*What you need to do:*
Pull every line holding the word "breaker" from the data below and copy it.

(Dataset entries)
────────

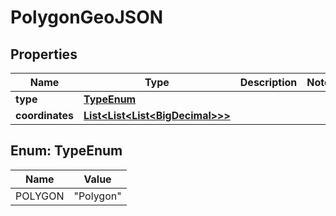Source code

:

# PolygonGeoJSON

## Properties

Name | Type | Description | Notes
------------ | ------------- | ------------- | -------------
**type** | [**TypeEnum**](#TypeEnum) |  | 
**coordinates** | [**List&lt;List&lt;List&lt;BigDecimal&gt;&gt;&gt;**](List.md) |  | 



## Enum: TypeEnum

Name | Value
---- | -----
POLYGON | &quot;Polygon&quot;



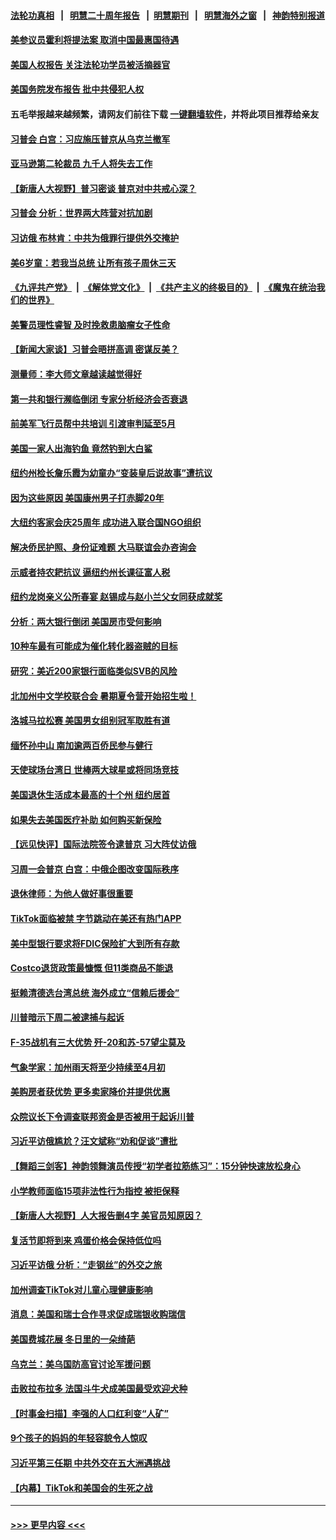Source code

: #### [法轮功真相](https://github.com/gfw-breaker/truth/blob/master/README.md?t=0) &nbsp;&nbsp;|&nbsp;&nbsp; [明慧二十周年报告](https://github.com/gfw-breaker/mh-reports/blob/master/README.md?t=0) &nbsp;&nbsp;|&nbsp;&nbsp;[明慧期刊](https://github.com/gfw-breaker/mh-qikan) &nbsp;&nbsp;|&nbsp;&nbsp; [明慧海外之窗](https://github.com/gfw-breaker/mh-news/blob/master/README.md?t=0) &nbsp;&nbsp;|&nbsp;&nbsp; [神韵特别报道](https://github.com/gfw-breaker/mh-news/blob/master/shenyun.md?t=0)
#### [美参议员霍利将提法案 取消中国最惠国待遇](../pages/nsc412/n13954644.md?t=03210643) 
#### [美国人权报告 关注法轮功学员被活摘器官](../pages/nsc412/n13954656.md?t=03210643) 
#### [美国务院发布报告 批中共侵犯人权](../pages/nsc412/n13954646.md?t=03210643) 
#### 五毛举报越来越频繁，请网友们前往下载 [一键翻墙软件](https://github.com/gfw-breaker/ssr-accounts)，并将此项目推荐给亲友
#### [习普会 白宫：习应施压普京从乌克兰撤军](../pages/nsc412/n13954585.md?t=03210643) 
#### [亚马逊第二轮裁员 九千人将失去工作](../pages/nsc412/n13954617.md?t=03210643) 
#### [【新唐人大视野】普习密谈 普京对中共戒心深？](../pages/nsc412/n13954571.md?t=03210643) 
#### [习普会 分析：世界两大阵营对抗加剧](../pages/nsc412/n13954620.md?t=03210643) 
#### [习访俄 布林肯：中共为俄罪行提供外交掩护](../pages/nsc412/n13954596.md?t=03210643) 
#### [美6岁童：若我当总统 让所有孩子周休三天](../pages/nsc412/n13954398.md?t=03210643) 
#### [《九评共产党》](https://github.com/begood0513/9ping.md/blob/master/README.md) &nbsp;|&nbsp; [《解体党文化》](../../../../jtdwh.md/blob/master/README.md)  &nbsp;|&nbsp; [《共产主义的终极目的》](../../../../gczydzjmd.md/blob/master/README.md) &nbsp;|&nbsp; [《魔鬼在统治我们的世界》](../../../../mgztzwmdsj.md/blob/master/README.md) 
#### [美警员理性睿智 及时挽救患脑瘤女子性命](../pages/nsc412/n13954261.md?t=03210643) 
#### [【新闻大家谈】习普会晤拼高调 密谋反美？](../pages/nsc412/n13954545.md?t=03210643) 
#### [测量师：李大师文章越读越觉得好](../pages/nsc412/n13953928.md?t=03210643) 
#### [第一共和银行濒临倒闭 专家分析经济会否衰退](../pages/nsc412/n13954243.md?t=03210643) 
#### [前美军飞行员帮中共培训 引渡审判延至5月](../pages/nsc412/n13953898.md?t=03210643) 
#### [美国一家人出海钓鱼 竟然钓到大白鲨](../pages/nsc412/n13954134.md?t=03210643) 
#### [纽约州检长詹乐霞为幼童办“变装皇后说故事”遭抗议](../pages/nsc412/n13954219.md?t=03210643) 
#### [因为这些原因 美国康州男子打赤脚20年](../pages/nsc412/n13953405.md?t=03210643) 
#### [大纽约客家会庆25周年 成功进入联合国NGO组织](../pages/nsc412/n13954185.md?t=03210643) 
#### [解决侨民护照、身份证难题 大马联谊会办咨询会](../pages/nsc412/n13953984.md?t=03210643) 
#### [示威者持农耙抗议 逼纽约州长课征富人税](../pages/nsc412/n13954192.md?t=03210643) 
#### [纽约龙岗亲义公所春宴 赵锡成与赵小兰父女同获成就奖](../pages/nsc412/n13954174.md?t=03210643) 
#### [分析：两大银行倒闭 美国房市受何影响](../pages/nsc412/n13954244.md?t=03210643) 
#### [10种车最有可能成为催化转化器盗贼的目标](../pages/nsc412/n13954268.md?t=03210643) 
#### [研究：美近200家银行面临类似SVB的风险](../pages/nsc412/n13954169.md?t=03210643) 
#### [北加州中文学校联合会  暑期夏令营开始招生啦！](../pages/nsc412/n13954255.md?t=03210643) 
#### [洛城马拉松赛 美国男女组别冠军取胜有道](../pages/nsc412/n13954226.md?t=03210643) 
#### [缅怀孙中山 南加逾两百侨民参与健行](../pages/nsc412/n13954196.md?t=03210643) 
#### [天使球场台湾日 世棒两大球星或将同场竞技](../pages/nsc412/n13954158.md?t=03210643) 
#### [美国退休生活成本最高的十个州 纽约居首](../pages/nsc412/n13953987.md?t=03210643) 
#### [如果失去美国医疗补助 如何购买新保险](../pages/nsc412/n13953948.md?t=03210643) 
#### [【远见快评】国际法院签令逮普京 习大阵仗访俄](../pages/nsc412/n13953183.md?t=03210643) 
#### [习周一会普京 白宫：中俄企图改变国际秩序](../pages/nsc412/n13953906.md?t=03210643) 
#### [退休律师：为他人做好事很重要](../pages/nsc412/n13952636.md?t=03210643) 
#### [TikTok面临被禁 字节跳动在美还有热门APP](../pages/nsc412/n13953855.md?t=03210643) 
#### [美中型银行要求将FDIC保险扩大到所有存款](../pages/nsc412/n13953859.md?t=03210643) 
#### [Costco退货政策最慷慨 但11类商品不能退](../pages/nsc412/n13952121.md?t=03210643) 
#### [挺赖清德选台湾总统 海外成立“信赖后援会”](../pages/nsc412/n13953861.md?t=03210643) 
#### [川普暗示下周二被逮捕与起诉](../pages/nsc412/n13953186.md?t=03210643) 
#### [F-35战机有三大优势 歼-20和苏-57望尘莫及](../pages/nsc412/n13952900.md?t=03210643) 
#### [气象学家：加州雨天将至少持续至4月初](../pages/nsc412/n13953337.md?t=03210643) 
#### [美购房者获优势 更多卖家降价并提供优惠](../pages/nsc412/n13953340.md?t=03210643) 
#### [众院议长下令调查联邦资金是否被用于起诉川普](../pages/nsc412/n13953342.md?t=03210643) 
#### [习近平访俄尴尬？汪文斌称“劝和促谈”遭批](../pages/nsc412/n13953279.md?t=03210643) 
#### [【舞蹈三剑客】神韵领舞演员传授“初学者拉筋练习”：15分钟快速放松身心](../pages/nsc412/n13953278.md?t=03210643) 
#### [小学教师面临15项非法性行为指控 被拒保释](../pages/nsc412/n13953300.md?t=03210643) 
#### [【新唐人大视野】人大报告删4字 美官员知原因？](../pages/nsc412/n13953227.md?t=03210643) 
#### [复活节即将到来 鸡蛋价格会保持低位吗](../pages/nsc412/n13953228.md?t=03210643) 
#### [习近平访俄 分析：“走钢丝”的外交之旅](../pages/nsc412/n13953196.md?t=03210643) 
#### [加州调查TikTok对儿童心理健康影响](../pages/nsc412/n13952880.md?t=03210643) 
#### [消息：美国和瑞士合作寻求促成瑞银收购瑞信](../pages/nsc412/n13953262.md?t=03210643) 
#### [美国费城花展 冬日里的一朵绮葩](../pages/nsc412/n13953238.md?t=03210643) 
#### [乌克兰：美乌国防高官讨论军援问题](../pages/nsc412/n13953235.md?t=03210643) 
#### [击败拉布拉多 法国斗牛犬成美国最受欢迎犬种](../pages/nsc412/n13952998.md?t=03210643) 
#### [【时事金扫描】李强的人口红利变“人矿”](../pages/nsc412/n13953142.md?t=03210643) 
#### [9个孩子的妈妈的年轻容貌令人惊叹](../pages/nsc412/n13953065.md?t=03210643) 
#### [习近平第三任期 中共外交在五大洲遇挑战](../pages/nsc412/n13951340.md?t=03210643) 
#### [【内幕】TikTok和美国会的生死之战](../pages/nsc412/n13953162.md?t=03210643) 

----
#### [ >>> 更早内容 <<< ](../indexes/nsc412-earlier.md)

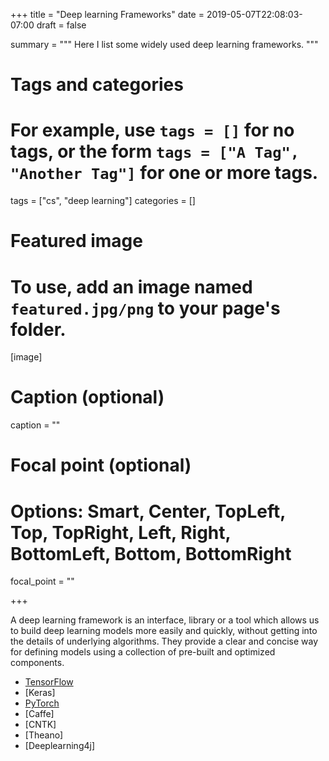 +++
title = "Deep learning Frameworks"
date = 2019-05-07T22:08:03-07:00
draft = false

summary = """
Here I list some widely used deep learning frameworks.
"""

# Tags and categories
# For example, use `tags = []` for no tags, or the form `tags = ["A Tag", "Another Tag"]` for one or more tags.
tags = ["cs", "deep learning"]
categories = []

# Featured image
# To use, add an image named `featured.jpg/png` to your page's folder. 
[image]
  # Caption (optional)
  caption = ""

  # Focal point (optional)
  # Options: Smart, Center, TopLeft, Top, TopRight, Left, Right, BottomLeft, Bottom, BottomRight
  focal_point = ""
  

  
+++


A deep learning framework is an interface, library or a tool which allows us to build deep learning models more easily and quickly, without getting into the details of underlying algorithms. They provide a clear and concise way for defining models using a collection of pre-built and optimized components.

- [TensorFlow](https://www.tensorflow.org/)
- [Keras]
- [PyTorch](https://pytorch.org/)
- [Caffe]
- [CNTK]
- [Theano]
- [Deeplearning4j]
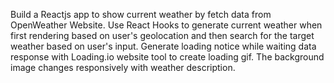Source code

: Build a Reactjs app to show current weather by fetch data from OpenWeather Website. Use React Hooks to generate current weather when first rendering based on user's geolocation and then search for the target weather based on user's input. Generate loading notice while waiting data response with Loading.io website tool to create loading gif. The background image changes responsively with weather description.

────────

*Output of the exercise:*
: #### [法轮功真相](https://github.com/gfw-breaker/truth/blob/master/README.md?t=0) &nbsp;&nbsp;|&nbsp;&nbsp; [明慧二十周年报告](https://github.com/gfw-breaker/mh-reports/blob/master/README.md?t=0) &nbsp;&nbsp;|&nbsp;&nbsp;[明慧期刊](https://github.com/gfw-breaker/mh-qikan) &nbsp;&nbsp;|&nbsp;&nbsp; [明慧海外之窗](https://github.com/gfw-breaker/mh-news/blob/master/README.md?t=0) &nbsp;&nbsp;|&nbsp;&nbsp; [神韵特别报道](https://github.com/gfw-breaker/mh-news/blob/master/shenyun.md?t=0)
#### 五毛举报越来越频繁，请网友们前往下载 [一键翻墙软件](https://github.com/gfw-breaker/ssr-accounts)，并将此项目推荐给亲友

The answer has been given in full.